# UKAPS fantasy football



## Nelson (21 Jul 2009)

come on all you football supporters and fans.lets see how much you know about football  .
free to do http://rocknrollfootball.fantasyleague. ... Index.aspx

once you've registered and picked your team click enter private league.then enter UKAPS,pin=145.


----------



## Dolly Sprint 16v (21 Jul 2009)

nelson said:
			
		

> come on all you football supporters and fans.lets see how much you know about football  .
> free to do http://rocknrollfootball.fantasyleague. ... Index.aspx
> 
> once you've registered and picked your team click enter private league.then enter UKAPS,pin=145.

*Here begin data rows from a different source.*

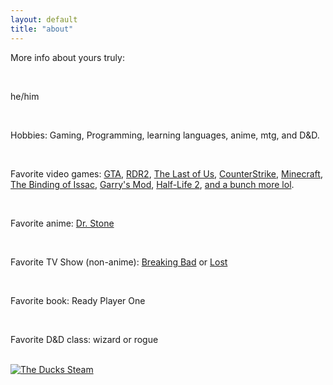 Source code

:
 ```yaml
---
layout: default
title: "about"
---
```


<div tag="infocontainer">
<div class="infos">
<p>More info about yours truly:</p>
<br>
<p>he/him</p>
<br>
<p>Hobbies: Gaming, Programming, learning languages, anime, mtg, and D&D.</p>
<br>
<p>Favorite video games: <a href="https://www.rockstargames.com/games?franchise=grand-theft-auto">GTA</a>, <a href="https://www.rockstargames.com/games/reddeadredemption2">RDR2</a>, <a href="https://www.playstation.com/en-us/the-last-of-us/">The Last of Us</a>, <a href="https://www.counter-strike.net/">CounterStrike</a>, <a href="https://minecraft.net">Minecraft</a>, <a href="https://www.nicalis.com/games/thebindingofisaacrepentance">The Binding of Issac</a>, <a href="https://gmod.facepunch.com/">Garry's Mod</a>, <a href="https://www.half-life.com/en/halflife2">Half-Life 2</a>, <a href="https://steamcommunity.com/id/the-duck-quack-quack/games/?tab=all">and a bunch more lol</a>.</p>
<br>
<p>Favorite anime: <a href="https://www.viz.com/dr-stone">Dr. Stone</a></p>
<br>
<p>Favorite TV Show (non-anime): <a href="https://www.sonypictures.com/tv/breakingbad">Breaking Bad</a> or <a href="https://abc.com/primetime/lost/index?pn=index">Lost</a></p>
<br>
<p>Favorite book: Ready Player One</p>
<br>
<p>Favorite D&D class: wizard or rogue</p>
<br>
<a href="https://steamcommunity.com/id/the-duck-quack-quack/"><img src="https://www.steamidfinder.com/signature/76561199058891639.png" alt="The Ducks Steam" title="The Ducks Steam"/></a>        </div>
</div>
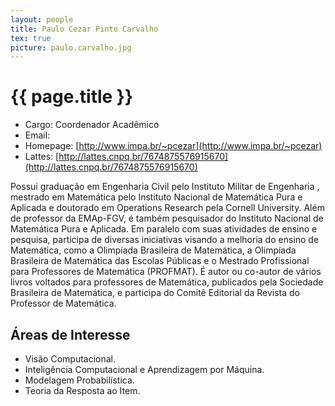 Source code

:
 ```yaml
---
layout: people
title: Paulo Cezar Pinto Carvalho
tex: true
picture: paulo.carvalho.jpg
---
```


# {{ page.title }}

- Cargo: Coordenador Acadêmico   
- Email: <script type='text/javascript'>var a = new Array('fgv','ho@','val','lo.','pau','car','.br');document.write("<a href='mailto:"+a[4]+a[3]+a[5]+a[2]+a[1]+a[0]+a[6]+"'>"+a[4]+a[3]+a[5]+a[2]+a[1]+a[0]+a[6]+"</a>");</script>
- Homepage: [http://www.impa.br/~pcezar](http://www.impa.br/~pcezar)
- Lattes: [http://lattes.cnpq.br/7674875576915670](http://lattes.cnpq.br/7674875576915670)

Possui graduação em Engenharia Civil pelo Instituto Militar de
Engenharia , mestrado em Matemática pelo  Instituto Nacional de
Matemática Pura e Aplicada  e doutorado em Operations Research pela
Cornell University.  Além de professor da EMAp-FGV, é  também
pesquisador do Instituto Nacional de Matemática Pura e Aplicada. Em
paralelo com suas atividades de ensino e pesquisa, participa de
diversas iniciativas visando a melhoria do ensino de Matemática, como
a Olimpíada Brasileira de Matemática, a Olimpíada Brasileira de
Matemática das Escolas Públicas e o Mestrado Profissional para
Professores de Matemática (PROFMAT).  É autor ou co-autor de vários
livros voltados para professores de Matemática, publicados pela
Sociedade Brasileira de Matemática, e participa do Comitê Editorial da
Revista do Professor de Matemática.
 
## Áreas de Interesse

- Visão Computacional.
- Inteligência Computacional e Aprendizagem por Máquina.
- Modelagem Probabilística.
- Teoria da Resposta ao Item.
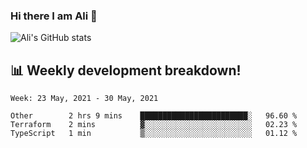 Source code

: ### Hi there I am Ali 👋

<!-- See https://github.com/anuraghazra/github-readme-stats -->
![Ali's GitHub stats](https://github-readme-stats.vercel.app/api?username=crunchtime-ali&show_icons=true&bg_color=20,d86b4f,875491&text_color=fff&icon_color=ddd&title_color=ddd)

## 📊 **Weekly development breakdown!**
<!--START_SECTION:waka-->
```text
Week: 23 May, 2021 - 30 May, 2021

Other        2 hrs 9 mins    ████████████████████████░   96.60 % 
Terraform    2 mins          ▓░░░░░░░░░░░░░░░░░░░░░░░░   02.23 % 
TypeScript   1 min           ▒░░░░░░░░░░░░░░░░░░░░░░░░   01.12 % 
```
<!--END_SECTION:waka-->

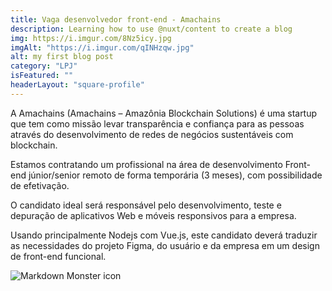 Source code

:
 ```yaml
---
title: Vaga desenvolvedor front-end - Amachains
description: Learning how to use @nuxt/content to create a blog
img: https://i.imgur.com/8Nz5icy.jpg
imgAlt: "https://i.imgur.com/qINHzqw.jpg"
alt: my first blog post
category: "LPJ"
isFeatured: ""
headerLayout: "square-profile"
---
```


A Amachains (Amachains – Amazônia Blockchain Solutions) é uma startup que tem como missão levar transparência e confiança para as pessoas através do desenvolvimento de redes de negócios sustentáveis com blockchain.

Estamos contratando um profissional na área de desenvolvimento Front-end júnior/senior remoto de forma temporária (3 meses), com possibilidade de efetivação.

O candidato ideal será responsável pelo desenvolvimento, teste e depuração de aplicativos Web e móveis responsivos para a empresa.

Usando principalmente Nodejs com Vue.js, este candidato deverá traduzir as necessidades do projeto Figma, do usuário e da empresa em um design de front-end funcional.

<img src="https://i.imgur.com/8Nz5icy.jpg"
     alt="Markdown Monster icon"
     class="img-fluid" />
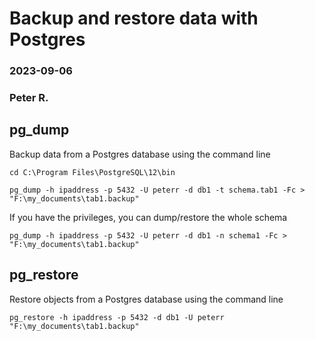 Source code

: # Backup and restore data with Postgres
### 2023-09-06
### Peter R.

## pg_dump
Backup data from a Postgres database using the command line
```
cd C:\Program Files\PostgreSQL\12\bin
```

```
pg_dump -h ipaddress -p 5432 -U peterr -d db1 -t schema.tab1 -Fc > "F:\my_documents\tab1.backup"
```

If you have the privileges, you can dump/restore the whole schema

```
pg_dump -h ipaddress -p 5432 -U peterr -d db1 -n schema1 -Fc > "F:\my_documents\tab1.backup"
```

## pg_restore
Restore objects from a Postgres database using the command line

```
pg_restore -h ipaddress -p 5432 -d db1 -U peterr "F:\my_documents\tab1.backup"
```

Me teams not there - Accrington Stanley   

Regards
Paul.


----------



## Nick16 (21 Jul 2009)

good shout! im in  !!!!!

also it muffed up on my team name so i have emailed them. it returned to the default


----------



## GreenNeedle (21 Jul 2009)

Flyfisherman said:
			
		

> Me teams not there - Accrington Stanley



You stole my line 

'If Saints aren't in it I ain't boverring. Ya get me '

AC


----------



## Jase (22 Jul 2009)

Count me in Neil   

You can make two teams...


----------



## aaronnorth (22 Jul 2009)

> good shout! im in !!!!!
> 
> also it muffed up on my team name so i have emailed them. it returned to the default



me too


----------



## Nick16 (22 Jul 2009)

i only have the one team, its easier. 

so how come the managers are free?? they normally cost as much as the players!!!!


----------



## Jase (22 Jul 2009)

Nick16 said:
			
		

> i only have the one team, its easier.
> 
> so how come the managers are free?? they normally cost as much as the players!!!!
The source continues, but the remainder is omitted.